Search the material below for the string "crafted" and extract each line that has it.

Entries shown:
----

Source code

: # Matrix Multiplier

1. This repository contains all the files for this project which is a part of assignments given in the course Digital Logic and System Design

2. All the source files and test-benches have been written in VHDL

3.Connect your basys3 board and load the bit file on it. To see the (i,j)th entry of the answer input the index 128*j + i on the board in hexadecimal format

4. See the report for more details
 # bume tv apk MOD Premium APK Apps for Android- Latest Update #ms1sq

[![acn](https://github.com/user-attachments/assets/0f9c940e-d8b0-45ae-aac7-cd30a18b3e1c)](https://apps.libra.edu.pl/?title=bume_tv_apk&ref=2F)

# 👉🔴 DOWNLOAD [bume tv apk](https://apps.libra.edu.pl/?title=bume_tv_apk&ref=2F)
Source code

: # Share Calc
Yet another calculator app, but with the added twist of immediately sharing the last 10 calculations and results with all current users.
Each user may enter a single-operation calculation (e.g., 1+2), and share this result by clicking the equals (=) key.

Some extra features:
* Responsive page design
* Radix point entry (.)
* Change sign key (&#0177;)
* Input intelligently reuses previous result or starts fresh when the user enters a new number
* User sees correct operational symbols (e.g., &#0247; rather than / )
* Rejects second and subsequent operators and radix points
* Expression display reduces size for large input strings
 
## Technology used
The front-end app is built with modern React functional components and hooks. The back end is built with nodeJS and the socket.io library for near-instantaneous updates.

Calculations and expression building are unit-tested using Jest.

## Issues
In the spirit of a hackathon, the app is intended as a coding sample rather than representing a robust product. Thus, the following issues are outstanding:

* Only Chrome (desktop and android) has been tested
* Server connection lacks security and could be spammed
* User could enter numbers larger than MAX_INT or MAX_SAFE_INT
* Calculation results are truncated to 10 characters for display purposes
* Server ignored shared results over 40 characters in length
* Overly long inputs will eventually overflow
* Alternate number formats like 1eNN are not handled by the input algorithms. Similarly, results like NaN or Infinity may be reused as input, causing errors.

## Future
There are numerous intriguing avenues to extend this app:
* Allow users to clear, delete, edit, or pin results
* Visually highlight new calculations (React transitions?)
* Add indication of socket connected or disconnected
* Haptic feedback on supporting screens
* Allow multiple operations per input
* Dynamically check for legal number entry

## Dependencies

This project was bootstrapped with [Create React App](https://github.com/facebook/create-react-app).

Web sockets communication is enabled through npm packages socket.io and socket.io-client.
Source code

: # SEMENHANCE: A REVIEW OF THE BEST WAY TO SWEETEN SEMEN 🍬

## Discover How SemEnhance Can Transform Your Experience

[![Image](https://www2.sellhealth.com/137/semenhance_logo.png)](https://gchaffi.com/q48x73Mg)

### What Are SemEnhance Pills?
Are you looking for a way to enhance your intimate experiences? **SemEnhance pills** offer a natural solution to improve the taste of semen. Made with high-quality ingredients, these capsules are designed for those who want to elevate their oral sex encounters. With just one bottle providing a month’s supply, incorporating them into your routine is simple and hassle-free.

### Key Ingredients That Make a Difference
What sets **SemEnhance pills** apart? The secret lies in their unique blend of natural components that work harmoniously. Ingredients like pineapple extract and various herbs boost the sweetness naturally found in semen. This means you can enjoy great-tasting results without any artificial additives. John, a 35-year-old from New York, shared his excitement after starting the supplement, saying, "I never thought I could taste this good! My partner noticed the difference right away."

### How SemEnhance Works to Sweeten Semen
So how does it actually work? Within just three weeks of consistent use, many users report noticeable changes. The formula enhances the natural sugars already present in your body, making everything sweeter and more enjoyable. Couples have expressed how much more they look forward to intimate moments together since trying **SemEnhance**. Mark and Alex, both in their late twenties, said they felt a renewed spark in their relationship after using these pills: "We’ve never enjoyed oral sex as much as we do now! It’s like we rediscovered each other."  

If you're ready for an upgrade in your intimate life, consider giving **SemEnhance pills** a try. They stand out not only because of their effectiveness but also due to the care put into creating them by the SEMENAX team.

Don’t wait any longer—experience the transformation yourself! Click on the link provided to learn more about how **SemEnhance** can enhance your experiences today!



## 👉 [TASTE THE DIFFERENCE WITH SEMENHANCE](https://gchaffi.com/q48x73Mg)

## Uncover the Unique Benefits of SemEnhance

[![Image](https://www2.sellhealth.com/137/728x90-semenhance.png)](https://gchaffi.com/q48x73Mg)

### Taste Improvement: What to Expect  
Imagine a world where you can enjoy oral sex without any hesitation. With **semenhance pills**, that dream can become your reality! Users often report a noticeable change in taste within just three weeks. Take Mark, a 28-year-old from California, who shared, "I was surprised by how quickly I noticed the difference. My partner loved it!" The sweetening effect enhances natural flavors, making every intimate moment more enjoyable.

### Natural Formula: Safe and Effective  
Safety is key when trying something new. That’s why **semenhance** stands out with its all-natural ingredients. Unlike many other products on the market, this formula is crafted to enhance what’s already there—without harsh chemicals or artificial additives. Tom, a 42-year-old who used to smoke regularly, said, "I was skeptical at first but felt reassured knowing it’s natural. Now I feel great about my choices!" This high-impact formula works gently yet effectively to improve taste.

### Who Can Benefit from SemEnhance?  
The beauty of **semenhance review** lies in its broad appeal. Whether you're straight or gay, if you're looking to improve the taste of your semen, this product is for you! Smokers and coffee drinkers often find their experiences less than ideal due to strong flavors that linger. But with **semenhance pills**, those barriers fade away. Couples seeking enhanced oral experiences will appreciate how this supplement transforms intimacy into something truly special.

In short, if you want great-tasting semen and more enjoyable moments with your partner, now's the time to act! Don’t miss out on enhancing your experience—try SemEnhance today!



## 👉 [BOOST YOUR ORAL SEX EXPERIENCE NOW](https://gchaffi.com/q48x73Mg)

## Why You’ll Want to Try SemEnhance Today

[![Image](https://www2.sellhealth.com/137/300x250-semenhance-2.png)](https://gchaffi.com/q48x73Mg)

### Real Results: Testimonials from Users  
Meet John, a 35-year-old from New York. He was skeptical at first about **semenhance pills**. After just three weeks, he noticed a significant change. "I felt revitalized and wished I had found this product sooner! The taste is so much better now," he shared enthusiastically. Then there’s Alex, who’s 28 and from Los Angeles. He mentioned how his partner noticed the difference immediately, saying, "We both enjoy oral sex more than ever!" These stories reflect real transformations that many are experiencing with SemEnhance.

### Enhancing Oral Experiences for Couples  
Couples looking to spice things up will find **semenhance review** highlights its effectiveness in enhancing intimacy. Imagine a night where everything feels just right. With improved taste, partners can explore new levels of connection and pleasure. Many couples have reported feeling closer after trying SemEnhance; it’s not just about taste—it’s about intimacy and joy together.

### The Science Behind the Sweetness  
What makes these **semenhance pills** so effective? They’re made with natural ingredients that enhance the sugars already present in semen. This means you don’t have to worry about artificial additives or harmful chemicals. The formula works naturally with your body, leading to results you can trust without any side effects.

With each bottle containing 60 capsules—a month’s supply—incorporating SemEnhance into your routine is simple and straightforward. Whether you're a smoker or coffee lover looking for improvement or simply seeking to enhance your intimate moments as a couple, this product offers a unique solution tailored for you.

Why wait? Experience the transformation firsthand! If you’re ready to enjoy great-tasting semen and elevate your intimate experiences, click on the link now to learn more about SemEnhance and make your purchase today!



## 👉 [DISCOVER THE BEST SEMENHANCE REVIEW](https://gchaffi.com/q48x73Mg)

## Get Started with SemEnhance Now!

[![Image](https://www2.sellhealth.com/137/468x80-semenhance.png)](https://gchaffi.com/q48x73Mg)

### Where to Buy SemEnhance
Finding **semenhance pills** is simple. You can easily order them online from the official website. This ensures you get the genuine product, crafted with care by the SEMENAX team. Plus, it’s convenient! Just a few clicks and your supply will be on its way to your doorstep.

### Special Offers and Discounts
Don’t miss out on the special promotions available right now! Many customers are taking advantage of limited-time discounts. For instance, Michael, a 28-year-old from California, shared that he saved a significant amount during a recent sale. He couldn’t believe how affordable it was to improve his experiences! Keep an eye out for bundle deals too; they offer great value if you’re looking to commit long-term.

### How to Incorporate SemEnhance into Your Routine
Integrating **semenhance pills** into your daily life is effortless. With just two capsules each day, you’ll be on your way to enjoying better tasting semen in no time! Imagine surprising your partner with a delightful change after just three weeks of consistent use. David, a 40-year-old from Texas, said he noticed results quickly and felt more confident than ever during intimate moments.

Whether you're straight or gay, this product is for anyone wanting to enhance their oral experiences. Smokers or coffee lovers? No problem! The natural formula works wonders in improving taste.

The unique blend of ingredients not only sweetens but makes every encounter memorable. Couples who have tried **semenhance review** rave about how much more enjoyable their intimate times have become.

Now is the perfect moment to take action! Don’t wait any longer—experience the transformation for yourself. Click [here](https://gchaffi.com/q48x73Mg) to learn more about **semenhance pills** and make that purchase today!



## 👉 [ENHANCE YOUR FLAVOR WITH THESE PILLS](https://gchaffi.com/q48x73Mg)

----

Task result:
Safety is key when trying something new. That’s why **semenhance** stands out with its all-natural ingredients. Unlike many other products on the market, this formula is crafted to enhance what’s already there—without harsh chemicals or artificial additives. Tom, a 42-year-old who used to smoke regularly, said, "I was skeptical at first but felt reassured knowing it’s natural. Now I feel great about my choices!" This high-impact formula works gently yet effectively to improve taste.
Finding **semenhance pills** is simple. You can easily order them online from the official website. This ensures you get the genuine product, crafted with care by the SEMENAX team. Plus, it’s convenient! Just a few clicks and your supply will be on its way to your doorstep.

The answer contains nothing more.